----- Original Message -----
From: "Ivan Saez Scheihing" saezscheihing@gmail.com To: "SCAP Security Guide" scap-security-guide@lists.fedorahosted.org Sent: Tuesday, April 22, 2014 8:00:39 PM Subject: Re: oscap & jboss on Fedora
Martin,
I was able to run xccdf and oscan after editing the eap5-xccdf.xml file. I did comment out all '<platform idref="cpe:/a:redhat..' lines (5 lines in total).
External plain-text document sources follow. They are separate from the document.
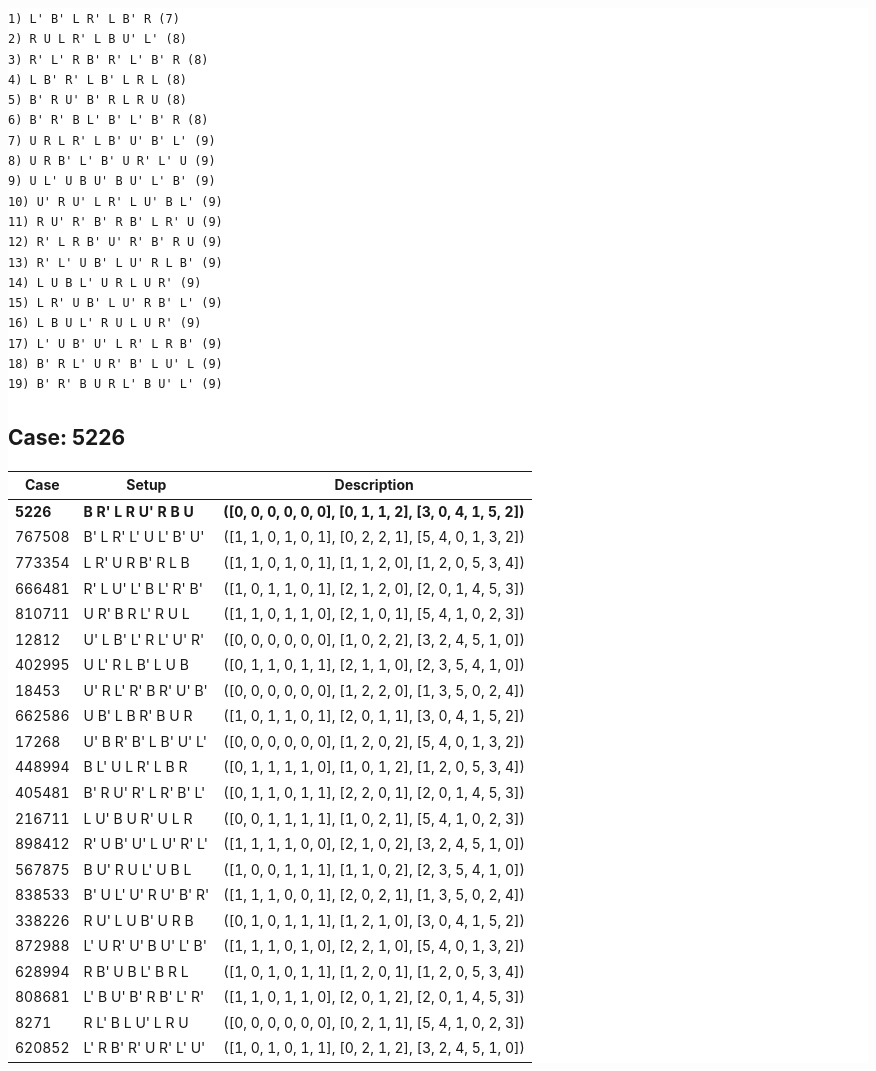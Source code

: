 
```
1) L' B' L R' L B' R (7)
2) R U L R' L B U' L' (8)
3) R' L' R B' R' L' B' R (8)
4) L B' R' L B' L R L (8)
5) B' R U' B' R L R U (8)
6) B' R' B L' B' L' B' R (8)
7) U R L R' L B' U' B' L' (9)
8) U R B' L' B' U R' L' U (9)
9) U L' U B U' B U' L' B' (9)
10) U' R U' L R' L U' B L' (9)
11) R U' R' B' R B' L R' U (9)
12) R' L R B' U' R' B' R U (9)
13) R' L' U B' L U' R L B' (9)
14) L U B L' U R L U R' (9)
15) L R' U B' L U' R B' L' (9)
16) L B U L' R U L U R' (9)
17) L' U B' U' L R' L R B' (9)
18) B' R L' U R' B' L U' L (9)
19) B' R' B U R L' B U' L' (9)
```
## Case: 5226
| Case | Setup | Description |
| ---- | ----- | ----------- |
| **5226** | **B R' L R U' R B U** | **([0, 0, 0, 0, 0, 0], [0, 1, 1, 2], [3, 0, 4, 1, 5, 2])** |
| 767508 | B' L R' L' U L' B' U' | ([1, 1, 0, 1, 0, 1], [0, 2, 2, 1], [5, 4, 0, 1, 3, 2]) |
| 773354 | L R' U R B' R L B | ([1, 1, 0, 1, 0, 1], [1, 1, 2, 0], [1, 2, 0, 5, 3, 4]) |
| 666481 | R' L U' L' B L' R' B' | ([1, 0, 1, 1, 0, 1], [2, 1, 2, 0], [2, 0, 1, 4, 5, 3]) |
| 810711 | U R' B R L' R U L | ([1, 1, 0, 1, 1, 0], [2, 1, 0, 1], [5, 4, 1, 0, 2, 3]) |
| 12812 | U' L B' L' R L' U' R' | ([0, 0, 0, 0, 0, 0], [1, 0, 2, 2], [3, 2, 4, 5, 1, 0]) |
| 402995 | U L' R L B' L U B | ([0, 1, 1, 0, 1, 1], [2, 1, 1, 0], [2, 3, 5, 4, 1, 0]) |
| 18453 | U' R L' R' B R' U' B' | ([0, 0, 0, 0, 0, 0], [1, 2, 2, 0], [1, 3, 5, 0, 2, 4]) |
| 662586 | U B' L B R' B U R | ([1, 0, 1, 1, 0, 1], [2, 0, 1, 1], [3, 0, 4, 1, 5, 2]) |
| 17268 | U' B R' B' L B' U' L' | ([0, 0, 0, 0, 0, 0], [1, 2, 0, 2], [5, 4, 0, 1, 3, 2]) |
| 448994 | B L' U L R' L B R | ([0, 1, 1, 1, 1, 0], [1, 0, 1, 2], [1, 2, 0, 5, 3, 4]) |
| 405481 | B' R U' R' L R' B' L' | ([0, 1, 1, 0, 1, 1], [2, 2, 0, 1], [2, 0, 1, 4, 5, 3]) |
| 216711 | L U' B U R' U L R | ([0, 0, 1, 1, 1, 1], [1, 0, 2, 1], [5, 4, 1, 0, 2, 3]) |
| 898412 | R' U B' U' L U' R' L' | ([1, 1, 1, 1, 0, 0], [2, 1, 0, 2], [3, 2, 4, 5, 1, 0]) |
| 567875 | B U' R U L' U B L | ([1, 0, 0, 1, 1, 1], [1, 1, 0, 2], [2, 3, 5, 4, 1, 0]) |
| 838533 | B' U L' U' R U' B' R' | ([1, 1, 1, 0, 0, 1], [2, 0, 2, 1], [1, 3, 5, 0, 2, 4]) |
| 338226 | R U' L U B' U R B | ([0, 1, 0, 1, 1, 1], [1, 2, 1, 0], [3, 0, 4, 1, 5, 2]) |
| 872988 | L' U R' U' B U' L' B' | ([1, 1, 1, 0, 1, 0], [2, 2, 1, 0], [5, 4, 0, 1, 3, 2]) |
| 628994 | R B' U B L' B R L | ([1, 0, 1, 0, 1, 1], [1, 2, 0, 1], [1, 2, 0, 5, 3, 4]) |
| 808681 | L' B U' B' R B' L' R' | ([1, 1, 0, 1, 1, 0], [2, 0, 1, 2], [2, 0, 1, 4, 5, 3]) |
| 8271 | R L' B L U' L R U | ([0, 0, 0, 0, 0, 0], [0, 2, 1, 1], [5, 4, 1, 0, 2, 3]) |
| 620852 | L' R B' R' U R' L' U' | ([1, 0, 1, 0, 1, 1], [0, 2, 1, 2], [3, 2, 4, 5, 1, 0]) |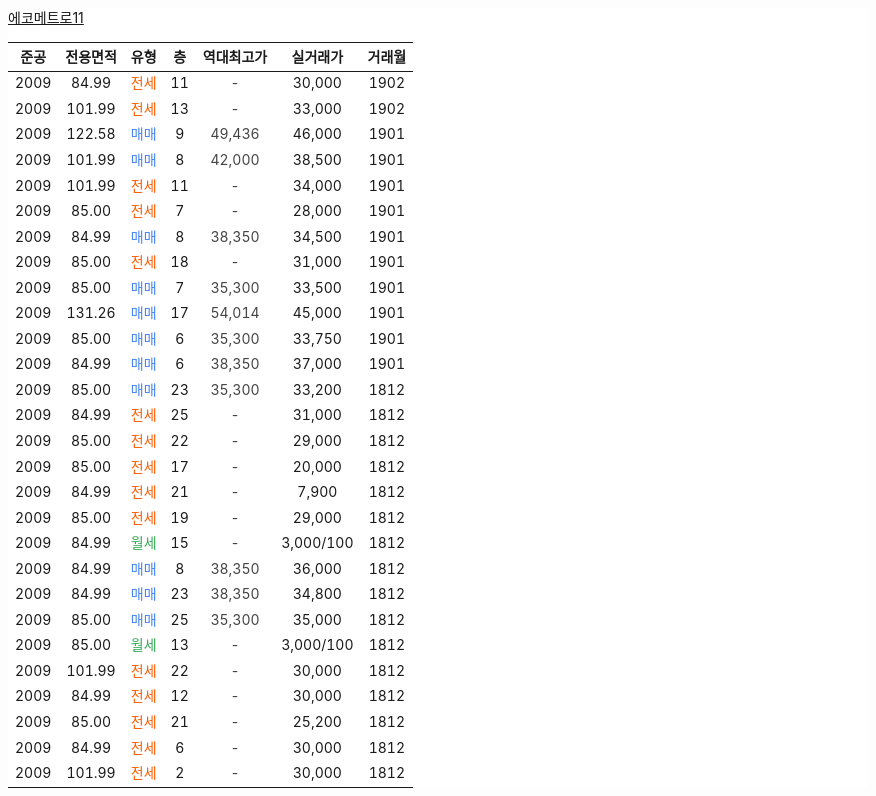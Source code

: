 [에코메트로11](https://search.naver.com/search.naver?query=%EC%9D%B8%EC%B2%9C%EA%B4%91%EC%97%AD%EC%8B%9C+%EB%82%A8%EB%8F%99%EA%B5%AC+%EB%85%BC%ED%98%84%EB%8F%99+%EC%97%90%EC%BD%94%EB%A9%94%ED%8A%B8%EB%A1%9C11)

|준공|전용면적|유형|층|역대최고가|실거래가|거래월|
|:---:|:---:|:---:|:---:|:---:|:---:|:---:|
|2009|84.99|<span style="color:#ff5a00">전세</span>|11|<span style="color:#444444">-</span>|30,000|1902|
|2009|101.99|<span style="color:#ff5a00">전세</span>|13|<span style="color:#444444">-</span>|33,000|1902|
|2009|122.58|<span style="color:#4285f3">매매</span>|9|<span style="color:#444444">49,436</span>|46,000|1901|
|2009|101.99|<span style="color:#4285f3">매매</span>|8|<span style="color:#444444">42,000</span>|38,500|1901|
|2009|101.99|<span style="color:#ff5a00">전세</span>|11|<span style="color:#444444">-</span>|34,000|1901|
|2009|85.00|<span style="color:#ff5a00">전세</span>|7|<span style="color:#444444">-</span>|28,000|1901|
|2009|84.99|<span style="color:#4285f3">매매</span>|8|<span style="color:#444444">38,350</span>|34,500|1901|
|2009|85.00|<span style="color:#ff5a00">전세</span>|18|<span style="color:#444444">-</span>|31,000|1901|
|2009|85.00|<span style="color:#4285f3">매매</span>|7|<span style="color:#444444">35,300</span>|33,500|1901|
|2009|131.26|<span style="color:#4285f3">매매</span>|17|<span style="color:#444444">54,014</span>|45,000|1901|
|2009|85.00|<span style="color:#4285f3">매매</span>|6|<span style="color:#444444">35,300</span>|33,750|1901|
|2009|84.99|<span style="color:#4285f3">매매</span>|6|<span style="color:#444444">38,350</span>|37,000|1901|
|2009|85.00|<span style="color:#4285f3">매매</span>|23|<span style="color:#444444">35,300</span>|33,200|1812|
|2009|84.99|<span style="color:#ff5a00">전세</span>|25|<span style="color:#444444">-</span>|31,000|1812|
|2009|85.00|<span style="color:#ff5a00">전세</span>|22|<span style="color:#444444">-</span>|29,000|1812|
|2009|85.00|<span style="color:#ff5a00">전세</span>|17|<span style="color:#444444">-</span>|20,000|1812|
|2009|84.99|<span style="color:#ff5a00">전세</span>|21|<span style="color:#444444">-</span>|7,900|1812|
|2009|85.00|<span style="color:#ff5a00">전세</span>|19|<span style="color:#444444">-</span>|29,000|1812|
|2009|84.99|<span style="color:#34a853">월세</span>|15|<span style="color:#444444">-</span>|3,000/100|1812|
|2009|84.99|<span style="color:#4285f3">매매</span>|8|<span style="color:#444444">38,350</span>|36,000|1812|
|2009|84.99|<span style="color:#4285f3">매매</span>|23|<span style="color:#444444">38,350</span>|34,800|1812|
|2009|85.00|<span style="color:#4285f3">매매</span>|25|<span style="color:#444444">35,300</span>|35,000|1812|
|2009|85.00|<span style="color:#34a853">월세</span>|13|<span style="color:#444444">-</span>|3,000/100|1812|
|2009|101.99|<span style="color:#ff5a00">전세</span>|22|<span style="color:#444444">-</span>|30,000|1812|
|2009|84.99|<span style="color:#ff5a00">전세</span>|12|<span style="color:#444444">-</span>|30,000|1812|
|2009|85.00|<span style="color:#ff5a00">전세</span>|21|<span style="color:#444444">-</span>|25,200|1812|
|2009|84.99|<span style="color:#ff5a00">전세</span>|6|<span style="color:#444444">-</span>|30,000|1812|
|2009|101.99|<span style="color:#ff5a00">전세</span>|2|<span style="color:#444444">-</span>|30,000|1812|
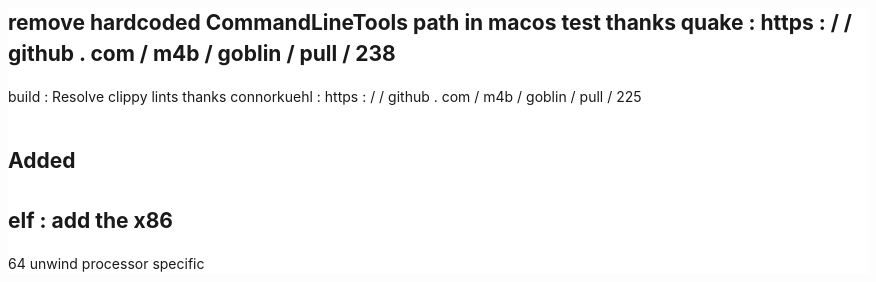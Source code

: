 remove
hardcoded
CommandLineTools
path
in
macos
test
thanks
quake
:
https
:
/
/
github
.
com
/
m4b
/
goblin
/
pull
/
238
-
build
:
Resolve
clippy
lints
thanks
connorkuehl
:
https
:
/
/
github
.
com
/
m4b
/
goblin
/
pull
/
225
#
#
#
Added
-
elf
:
add
the
x86
-
64
unwind
processor
specific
java -jar xccdfexec.jar -result bla.xml --report bla.html --profile eap5_full -c eap5-cpe-oval.xml -C eap5-cpe-dictionary.xl -P eap5_full
No idea what xccdfexec.jar is. Is it a wrapper around oscap? The arguments look familiar.
Did run and asked me a lot's of questions. The same questions as can be found in the JBossEAP5_Guide.html document. Based on my answers it generated a few xml files. But am I mistaken or doesn't xccdfexec cheeck anything?
Oscap did check some things by it self (by inspecting jboss xml files I supose). I run it with the following options:
oscap xccdf eval --results bla.xml --report bla.html --profile eap5-full -cpe eap5-cpe-dictionary.xml eap5-xccdf.xml
It generated the bla.html file and most of the checks were done. Previously I did check the Jboss by hand and I think oscap is not very meticulous. Some checks did get the passed status and I'm sure it should have failed. Any comments on this/
We need more specifics, else I can't comment. Give us a particular rule that passed and shouldn't have. Post your xccdf result file, post your oval results.